Task brief: Identify every line in the records below that contains the word "need", and reproduce each one.

Source records:
..........

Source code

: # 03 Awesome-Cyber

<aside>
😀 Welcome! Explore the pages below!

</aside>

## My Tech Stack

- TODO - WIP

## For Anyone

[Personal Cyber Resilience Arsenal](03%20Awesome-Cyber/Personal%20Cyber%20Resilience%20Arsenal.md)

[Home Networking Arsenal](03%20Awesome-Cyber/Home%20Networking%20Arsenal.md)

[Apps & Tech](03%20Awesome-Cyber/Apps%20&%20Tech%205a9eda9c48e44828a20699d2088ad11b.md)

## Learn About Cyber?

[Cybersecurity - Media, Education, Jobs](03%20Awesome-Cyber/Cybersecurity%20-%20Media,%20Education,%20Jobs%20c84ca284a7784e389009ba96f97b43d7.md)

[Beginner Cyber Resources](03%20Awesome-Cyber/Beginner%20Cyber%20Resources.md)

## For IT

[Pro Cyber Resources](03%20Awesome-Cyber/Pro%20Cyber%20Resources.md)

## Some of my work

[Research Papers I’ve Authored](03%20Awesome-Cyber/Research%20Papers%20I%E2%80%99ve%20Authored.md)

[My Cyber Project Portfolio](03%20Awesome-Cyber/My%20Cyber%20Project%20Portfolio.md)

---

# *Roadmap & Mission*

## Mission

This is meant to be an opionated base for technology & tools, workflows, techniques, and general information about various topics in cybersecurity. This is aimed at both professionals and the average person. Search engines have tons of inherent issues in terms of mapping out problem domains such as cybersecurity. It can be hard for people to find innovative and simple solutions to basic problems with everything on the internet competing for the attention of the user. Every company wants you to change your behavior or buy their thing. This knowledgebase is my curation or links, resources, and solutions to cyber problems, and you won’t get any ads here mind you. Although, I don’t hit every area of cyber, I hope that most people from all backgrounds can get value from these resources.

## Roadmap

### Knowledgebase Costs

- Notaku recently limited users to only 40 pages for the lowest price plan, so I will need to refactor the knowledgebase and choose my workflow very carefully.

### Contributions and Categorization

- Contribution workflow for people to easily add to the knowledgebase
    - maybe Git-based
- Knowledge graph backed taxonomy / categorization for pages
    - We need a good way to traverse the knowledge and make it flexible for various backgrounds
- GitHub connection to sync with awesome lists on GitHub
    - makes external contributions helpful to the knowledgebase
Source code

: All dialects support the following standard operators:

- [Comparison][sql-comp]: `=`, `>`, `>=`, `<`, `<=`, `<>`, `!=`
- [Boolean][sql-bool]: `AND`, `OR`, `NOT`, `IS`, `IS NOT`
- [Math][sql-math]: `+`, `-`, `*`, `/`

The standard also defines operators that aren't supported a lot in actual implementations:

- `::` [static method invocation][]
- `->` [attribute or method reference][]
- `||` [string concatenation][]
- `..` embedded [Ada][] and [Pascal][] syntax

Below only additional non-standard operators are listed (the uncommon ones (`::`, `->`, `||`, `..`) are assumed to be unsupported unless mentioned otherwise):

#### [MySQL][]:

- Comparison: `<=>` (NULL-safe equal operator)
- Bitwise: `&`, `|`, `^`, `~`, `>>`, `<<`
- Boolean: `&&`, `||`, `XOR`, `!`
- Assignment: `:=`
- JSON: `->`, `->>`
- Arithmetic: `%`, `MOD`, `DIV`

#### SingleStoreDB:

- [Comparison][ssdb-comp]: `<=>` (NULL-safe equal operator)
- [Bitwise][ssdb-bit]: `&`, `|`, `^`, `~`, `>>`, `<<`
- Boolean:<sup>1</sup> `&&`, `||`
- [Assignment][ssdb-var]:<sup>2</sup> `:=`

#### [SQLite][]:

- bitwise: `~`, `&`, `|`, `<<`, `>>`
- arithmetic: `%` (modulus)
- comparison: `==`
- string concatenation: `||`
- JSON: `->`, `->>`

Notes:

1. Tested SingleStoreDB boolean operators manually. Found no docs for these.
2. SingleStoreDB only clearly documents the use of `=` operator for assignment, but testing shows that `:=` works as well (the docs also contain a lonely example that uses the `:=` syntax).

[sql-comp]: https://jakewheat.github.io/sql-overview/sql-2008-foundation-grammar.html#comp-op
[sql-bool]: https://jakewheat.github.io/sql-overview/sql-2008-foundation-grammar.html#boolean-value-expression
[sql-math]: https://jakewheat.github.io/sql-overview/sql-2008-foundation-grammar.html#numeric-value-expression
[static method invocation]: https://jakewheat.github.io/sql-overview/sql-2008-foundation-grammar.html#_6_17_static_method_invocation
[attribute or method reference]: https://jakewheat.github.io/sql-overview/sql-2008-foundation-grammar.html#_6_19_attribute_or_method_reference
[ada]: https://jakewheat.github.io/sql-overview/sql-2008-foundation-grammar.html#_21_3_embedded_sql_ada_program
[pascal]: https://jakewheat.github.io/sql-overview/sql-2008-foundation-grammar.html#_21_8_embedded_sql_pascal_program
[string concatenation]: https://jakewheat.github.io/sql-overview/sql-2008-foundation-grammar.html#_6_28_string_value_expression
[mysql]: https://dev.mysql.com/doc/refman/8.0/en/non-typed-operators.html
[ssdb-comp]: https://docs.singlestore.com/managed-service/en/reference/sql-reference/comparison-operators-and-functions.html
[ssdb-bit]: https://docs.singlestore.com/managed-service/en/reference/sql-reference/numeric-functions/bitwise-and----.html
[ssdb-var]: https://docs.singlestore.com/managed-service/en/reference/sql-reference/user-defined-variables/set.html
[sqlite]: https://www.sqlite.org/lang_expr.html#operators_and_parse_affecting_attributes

..........

Solution for this exercise:
- Notaku recently limited users to only 40 pages for the lowest price plan, so I will need to refactor the knowledgebase and choose my workflow very carefully.
    - We need a good way to traverse the knowledge and make it flexible for various backgrounds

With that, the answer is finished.